My second point is on facing the prospect of “lawfare”. We have wider concerns that the Bill will create a culture of lawfare against universities. Clause 3 does not restrict the tort to those who personally feel that their speech has been restricted or those who have been directly affected. It therefore risks opening up vexatious claims against universities from those who seek to do them harm. As Dr David Renton and Professor Alison Scott-Baumann said in their written evidence, the Bill means that,
“any lecture, seminar or guest speech could lead to a lawsuit.”
They pointed out that the statutory tort element of the Bill will open the floodgates to civil litigation and forms of lawfare, most likely from well-funded American groups on the hard right, or perhaps groups such as the Chinese state Communist party.
I find the hon. Gentleman’s argument—I am being polite—paradoxical, or perhaps even contradictory, if I am being slightly less polite. On one hand, he and other critics of the Bill say that there is not a problem and that the Bill is not necessary, because these matters are not as numerous or severe as some suggest, despite our witnesses claiming that there is a culture of fear and a climate of silence. If there is not a problem, where does he imagine this welter of complaints will spring from? If there is not a problem and universities are dealing with these matters satisfactorily internally and settling people’s concerns, it will be hard to imagine the effects he set out in his remarks.
I thank the right hon. Gentleman for his intervention. I will come on to a few examples of how that might play out, because I have given a lot of consideration to the extent of this issue. Given the evidence of certain witnesses in the evidence sessions, there are concerns out there—certain concerns are greatly exaggerated, but there are concerns. We have to take those on board, which is why we are approaching this in a constructive way.
As my right hon. Friend the Member for Hayes and Harlington said, the real concern, which I would like to believe that the right hon. Gentleman would accept, is that we will see ambulance chasers, for want of a better term. There will be people putting their cards around student campuses who are looking for opportunities to be mischievous and to make money out of situations that can be manufactured on our campuses.
Further to my hon. Friend’s point about the “no win, no fee”, “where there’s blame, there’s a claim” culture we have in other areas of law, there is no limit on how long ago a perceived breach of freedom of speech took place. The clause refers to a “person”. There is no definition of who that person is. Does it relate to academic staff or students? How long along were they at the university? Are they someone in the vicinity who happens to feel infringed by something that has happened on the campus? It is such a broad definition. There is no limit on how long ago something could have happened and who could bring these claims forward.
I will come on to that. We have an amendment to that effect, which would ensure that this is not some kind of free-for-all and that we do not open the floodgates, as described by Dr Renton and Professor Scott-Baumann.
I do not know whether the hon. Gentleman has ever been involved in litigation, but I have—not in a professional capacity, as a solicitor, which I am, but as the subject of litigation. It is traumatic and personally debilitating not only for the individual but for their family. We need to remember that most people do not enter into litigation lightly, and it is unlikely that these young people will do that. I think they will think very seriously and carefully before going to court to make their claims.
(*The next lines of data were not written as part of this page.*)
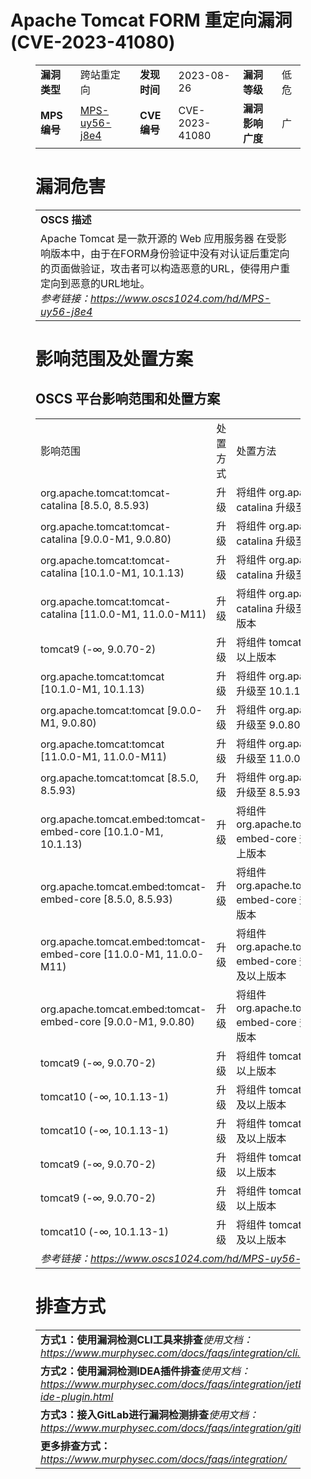 # Apache Tomcat FORM 重定向漏洞 (CVE-2023-41080)
<figure class="wp-block-table">
    <table>
        <tbody>
        <tr>
            <td><strong>漏洞类型</strong></td>
            <td>跨站重定向</td>
            <td><strong>发现时间</strong></td>
            <td>2023-08-26</td>
            <td><strong>漏洞等级</strong></td>
            <td>低危</td>
        </tr>
        <tr>
            <td><strong>MPS编号</strong></td>
            <td><a href="https://www.oscs1024.com/hd/MPS-uy56-j8e4">MPS-uy56-j8e4</a></td>
            <td><strong>CVE编号</strong></td>
            <td>CVE-2023-41080</td>
            <td><strong>漏洞影响广度</strong></td>
            <td>广</td>
        </tr>
        </tbody>
    </table>
</figure>


<figure class="wp-block-table">
    <h1 class="wp-block-heading">漏洞危害</h1>
    <table>
        <tbody>
        <tr>
            <td><strong>OSCS 描述</strong></td>
        </tr>
        <tr>
            <td>Apache Tomcat 是一款开源的 Web 应用服务器
在受影响版本中，由于在FORM身份验证中没有对认证后重定向的页面做验证，攻击者可以构造恶意的URL，使得用户重定向到恶意的URL地址。<br><em>参考链接：<a
                    href="https://www.oscs1024.com/hd/MPS-uy56-j8e4">https://www.oscs1024.com/hd/MPS-uy56-j8e4</a></em>
            </td>
        </tr>
        </tbody>
    </table>
</figure>


<figure class="wp-block-table alignleft">
    <h1 class="wp-block-heading">影响范围及处置方案</h1>
    <h2 class="wp-block-heading"><strong>OSCS</strong> <strong>平台影响范围和处置方案</strong></h2>
    <table>
        <tbody>
        <tr>
            <td>影响范围</td>
            <td>处置方式</td>
            <td>处置方法</td>
        </tr>
        <tr><td rowspan="1">org.apache.tomcat:tomcat-catalina [8.5.0, 8.5.93)</td><td>升级</td><td>将组件 org.apache.tomcat:tomcat-catalina 升级至 8.5.93 及以上版本</td></tr><tr><td rowspan="1">org.apache.tomcat:tomcat-catalina [9.0.0-M1, 9.0.80)</td><td>升级</td><td>将组件 org.apache.tomcat:tomcat-catalina 升级至 9.0.80 及以上版本</td></tr><tr><td rowspan="1">org.apache.tomcat:tomcat-catalina [10.1.0-M1, 10.1.13)</td><td>升级</td><td>将组件 org.apache.tomcat:tomcat-catalina 升级至 10.1.13 及以上版本</td></tr><tr><td rowspan="1">org.apache.tomcat:tomcat-catalina [11.0.0-M1, 11.0.0-M11)</td><td>升级</td><td>将组件 org.apache.tomcat:tomcat-catalina 升级至 11.0.0-M11 及以上版本</td></tr><tr><td rowspan="1">tomcat9 (-∞, 9.0.70-2)</td><td>升级</td><td>将组件 tomcat9 升级至 9.0.70-2 及以上版本</td></tr><tr><td rowspan="1">org.apache.tomcat:tomcat [10.1.0-M1, 10.1.13)</td><td>升级</td><td>将组件 org.apache.tomcat:tomcat 升级至 10.1.13 及以上版本</td></tr><tr><td rowspan="1">org.apache.tomcat:tomcat [9.0.0-M1, 9.0.80)</td><td>升级</td><td>将组件 org.apache.tomcat:tomcat 升级至 9.0.80 及以上版本</td></tr><tr><td rowspan="1">org.apache.tomcat:tomcat [11.0.0-M1, 11.0.0-M11)</td><td>升级</td><td>将组件 org.apache.tomcat:tomcat 升级至 11.0.0-M11 及以上版本</td></tr><tr><td rowspan="1">org.apache.tomcat:tomcat [8.5.0, 8.5.93)</td><td>升级</td><td>将组件 org.apache.tomcat:tomcat 升级至 8.5.93 及以上版本</td></tr><tr><td rowspan="1">org.apache.tomcat.embed:tomcat-embed-core [10.1.0-M1, 10.1.13)</td><td>升级</td><td>将组件 org.apache.tomcat.embed:tomcat-embed-core 升级至 10.1.13 及以上版本</td></tr><tr><td rowspan="1">org.apache.tomcat.embed:tomcat-embed-core [8.5.0, 8.5.93)</td><td>升级</td><td>将组件 org.apache.tomcat.embed:tomcat-embed-core 升级至 8.5.93 及以上版本</td></tr><tr><td rowspan="1">org.apache.tomcat.embed:tomcat-embed-core [11.0.0-M1, 11.0.0-M11)</td><td>升级</td><td>将组件 org.apache.tomcat.embed:tomcat-embed-core 升级至 11.0.0-M11 及以上版本</td></tr><tr><td rowspan="1">org.apache.tomcat.embed:tomcat-embed-core [9.0.0-M1, 9.0.80)</td><td>升级</td><td>将组件 org.apache.tomcat.embed:tomcat-embed-core 升级至 9.0.80 及以上版本</td></tr><tr><td rowspan="1">tomcat9 (-∞, 9.0.70-2)</td><td>升级</td><td>将组件 tomcat9 升级至 9.0.70-2 及以上版本</td></tr><tr><td rowspan="1">tomcat10 (-∞, 10.1.13-1)</td><td>升级</td><td>将组件 tomcat10 升级至 10.1.13-1 及以上版本</td></tr><tr><td rowspan="1">tomcat10 (-∞, 10.1.13-1)</td><td>升级</td><td>将组件 tomcat10 升级至 10.1.13-1 及以上版本</td></tr><tr><td rowspan="1">tomcat9 (-∞, 9.0.70-2)</td><td>升级</td><td>将组件 tomcat9 升级至 9.0.70-2 及以上版本</td></tr><tr><td rowspan="1">tomcat9 (-∞, 9.0.70-2)</td><td>升级</td><td>将组件 tomcat9 升级至 9.0.70-2 及以上版本</td></tr><tr><td rowspan="1">tomcat10 (-∞, 10.1.13-1)</td><td>升级</td><td>将组件 tomcat10 升级至 10.1.13-1 及以上版本</td></tr>
        <tr>
            <td colspan="3"><em>参考链接：</em><em><a
                    href="https://www.oscs1024.com/hd/MPS-uy56-j8e4">https://www.oscs1024.com/hd/MPS-uy56-j8e4</a></em></td>
        </tr>
        </tbody>
    </table>
</figure>


<figure class="wp-block-table">
    <h1 class="wp-block-heading">排查方式</h1>
    <table>
        <tbody>
        <tr>
            <td><strong>方式1：使用漏洞检测CLI工具来排查</strong><em>使用文档：<a
                    href="https://www.murphysec.com/docs/faqs/integration/cli.html">https://www.murphysec.com/docs/faqs/integration/cli.html</a></em>
            </td>
        </tr>
        <tr>
            <td><strong>方式2：使用漏洞检测IDEA插件排查</strong><em>使用文档：<a
                    href="https://www.murphysec.com/docs/faqs/integration/jetbrains-ide-plugin.html">https://www.murphysec.com/docs/faqs/integration/jetbrains-ide-plugin.html</a></em>
            </td>
        </tr>
        <tr>
            <td><strong>方式3：接入GitLab进行漏洞检测排查</strong><em>使用文档：<a
                    href="https://www.murphysec.com/docs/faqs/integration/gitlab.html">https://www.murphysec.com/docs/faqs/integration/gitlab.html</a></em>
            </td>
        </tr>
        <tr>
            <td><strong>更多排查方式：</strong><em><a
                    href="https://www.murphysec.com/docs/faqs/integration/">https://www.murphysec.com/docs/faqs/integration/</a></em>
            </td>
        </tr>
        </tbody>
    </table>
</figure>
I absolutely take on board the hon. Lady’s point. I can answer her question honestly, and say that I have been involved in litigation at least once. I agree that young people would not enter into it lightly, and nor would academics of older years. It can be utterly corrosive to the individual and quite self-destructive; it is the sort of thing that people would want to avoid. My point is that some people will, through organisations, seek to engineer circumstances that play into their machinations on campus. We have to be extremely careful of that, because those people can be incredibly well-funded, as was made clear in the point I mentioned earlier.
I am sympathetic to what the hon. Member for Congleton has said. However, we have been there in the past, with organisations and rich individuals funding cases. I can remember cases being funded by the late Sir James Goldsmith—I was involved in one—in which action was taken against a range of individuals and organisations, to step up to the plate on a number of issues of his concern which, at the end of the day, I do not believe had any merit. His son is a definite improvement on that, if nothing else.
Yes, that is a good example of what can happen where individuals or organisations are so well funded. It can be really overwhelming and frightening to an individual or organisation when they are faced with that. Universities will be extremely concerned about this. Local government is shying away from taking on developers or other organisations because it does not have the funds. It cannot justify to the public defending whatever position it has had to take for good, democratic reason. However, it then finds itself up against it because the developers have much deeper pockets.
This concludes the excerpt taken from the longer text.